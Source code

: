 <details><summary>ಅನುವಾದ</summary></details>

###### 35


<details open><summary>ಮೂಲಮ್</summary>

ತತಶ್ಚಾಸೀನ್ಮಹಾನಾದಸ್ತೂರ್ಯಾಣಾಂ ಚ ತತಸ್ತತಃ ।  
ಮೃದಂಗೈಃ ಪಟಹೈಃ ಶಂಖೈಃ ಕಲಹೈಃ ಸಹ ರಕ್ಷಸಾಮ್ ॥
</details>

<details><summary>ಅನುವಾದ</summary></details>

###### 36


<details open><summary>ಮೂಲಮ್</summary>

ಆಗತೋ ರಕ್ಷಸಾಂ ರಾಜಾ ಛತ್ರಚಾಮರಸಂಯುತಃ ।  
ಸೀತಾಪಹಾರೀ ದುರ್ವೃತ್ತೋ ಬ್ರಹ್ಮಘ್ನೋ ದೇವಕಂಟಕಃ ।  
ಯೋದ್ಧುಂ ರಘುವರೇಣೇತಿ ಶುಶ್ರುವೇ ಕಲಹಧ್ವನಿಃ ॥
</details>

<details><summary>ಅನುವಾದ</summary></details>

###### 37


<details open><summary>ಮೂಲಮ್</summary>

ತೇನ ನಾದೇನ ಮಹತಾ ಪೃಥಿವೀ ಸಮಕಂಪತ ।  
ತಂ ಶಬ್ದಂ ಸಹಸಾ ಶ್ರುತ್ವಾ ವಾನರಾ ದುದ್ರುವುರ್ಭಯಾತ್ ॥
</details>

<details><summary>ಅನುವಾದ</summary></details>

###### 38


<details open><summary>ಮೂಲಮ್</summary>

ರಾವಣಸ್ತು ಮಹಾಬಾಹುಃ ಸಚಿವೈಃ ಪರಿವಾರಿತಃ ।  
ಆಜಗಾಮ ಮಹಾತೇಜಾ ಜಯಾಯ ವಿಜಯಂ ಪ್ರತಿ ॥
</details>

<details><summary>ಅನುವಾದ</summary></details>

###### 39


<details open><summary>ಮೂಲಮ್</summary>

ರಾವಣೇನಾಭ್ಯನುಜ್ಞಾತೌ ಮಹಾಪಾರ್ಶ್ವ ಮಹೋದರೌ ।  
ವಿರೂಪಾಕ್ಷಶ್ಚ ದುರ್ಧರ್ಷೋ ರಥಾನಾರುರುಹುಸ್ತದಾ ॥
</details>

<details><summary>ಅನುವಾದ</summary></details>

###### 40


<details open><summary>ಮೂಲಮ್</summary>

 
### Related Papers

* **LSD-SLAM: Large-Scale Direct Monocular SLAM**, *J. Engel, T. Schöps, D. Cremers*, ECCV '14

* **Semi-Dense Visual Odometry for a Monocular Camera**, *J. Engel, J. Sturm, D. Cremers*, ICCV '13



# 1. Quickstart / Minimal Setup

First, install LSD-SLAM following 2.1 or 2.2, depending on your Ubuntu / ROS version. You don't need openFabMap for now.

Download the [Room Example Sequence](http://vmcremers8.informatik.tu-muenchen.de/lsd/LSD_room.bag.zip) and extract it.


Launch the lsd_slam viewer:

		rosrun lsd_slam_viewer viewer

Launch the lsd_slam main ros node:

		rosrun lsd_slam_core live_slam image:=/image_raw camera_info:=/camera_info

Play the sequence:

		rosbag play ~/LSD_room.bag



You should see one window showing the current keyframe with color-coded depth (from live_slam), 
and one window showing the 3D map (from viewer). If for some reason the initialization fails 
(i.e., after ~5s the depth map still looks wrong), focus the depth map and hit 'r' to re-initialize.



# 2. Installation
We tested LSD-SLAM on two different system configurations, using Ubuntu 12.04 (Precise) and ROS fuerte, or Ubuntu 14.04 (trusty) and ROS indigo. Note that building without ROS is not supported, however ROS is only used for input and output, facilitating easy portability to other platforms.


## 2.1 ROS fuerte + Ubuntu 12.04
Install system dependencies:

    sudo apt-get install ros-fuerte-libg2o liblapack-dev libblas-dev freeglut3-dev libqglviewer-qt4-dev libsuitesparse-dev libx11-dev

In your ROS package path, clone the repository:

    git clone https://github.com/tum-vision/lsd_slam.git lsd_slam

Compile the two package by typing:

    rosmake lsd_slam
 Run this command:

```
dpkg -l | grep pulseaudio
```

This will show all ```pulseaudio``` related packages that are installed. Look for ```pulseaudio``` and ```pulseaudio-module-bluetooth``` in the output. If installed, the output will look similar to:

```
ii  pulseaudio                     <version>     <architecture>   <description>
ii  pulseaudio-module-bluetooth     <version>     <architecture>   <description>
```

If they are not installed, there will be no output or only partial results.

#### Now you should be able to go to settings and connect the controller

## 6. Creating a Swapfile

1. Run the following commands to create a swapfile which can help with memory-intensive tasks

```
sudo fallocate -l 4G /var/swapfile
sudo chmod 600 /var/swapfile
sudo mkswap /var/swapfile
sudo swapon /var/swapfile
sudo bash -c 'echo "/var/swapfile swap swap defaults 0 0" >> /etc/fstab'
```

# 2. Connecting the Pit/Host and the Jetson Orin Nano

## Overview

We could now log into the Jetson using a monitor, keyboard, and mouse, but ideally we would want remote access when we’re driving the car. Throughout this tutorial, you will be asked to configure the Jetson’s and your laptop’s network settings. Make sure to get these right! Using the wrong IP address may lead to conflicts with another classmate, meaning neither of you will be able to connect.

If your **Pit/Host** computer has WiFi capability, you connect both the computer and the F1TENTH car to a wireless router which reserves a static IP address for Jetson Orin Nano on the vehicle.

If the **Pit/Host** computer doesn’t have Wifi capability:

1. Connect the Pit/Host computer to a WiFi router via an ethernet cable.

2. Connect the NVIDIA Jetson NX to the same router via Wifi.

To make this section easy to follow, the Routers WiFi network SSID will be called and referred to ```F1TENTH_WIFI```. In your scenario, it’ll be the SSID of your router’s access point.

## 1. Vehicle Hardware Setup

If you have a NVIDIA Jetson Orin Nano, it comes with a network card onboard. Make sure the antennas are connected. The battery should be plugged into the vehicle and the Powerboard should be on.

Problem statement –
Return, word for word, the lines of the data above from the line with "rosmake lsd_slam" through the line with "If they are", inclusive.

Answer area –
    rosmake lsd_slam
 Run this command:

```
dpkg -l | grep pulseaudio
```

This will show all ```pulseaudio``` related packages that are installed. Look for ```pulseaudio``` and ```pulseaudio-module-bluetooth``` in the output. If installed, the output will look similar to:

```
ii  pulseaudio                     <version>     <architecture>   <description>
ii  pulseaudio-module-bluetooth     <version>     <architecture>   <description>
```

If they are not installed, there will be no output or only partial results.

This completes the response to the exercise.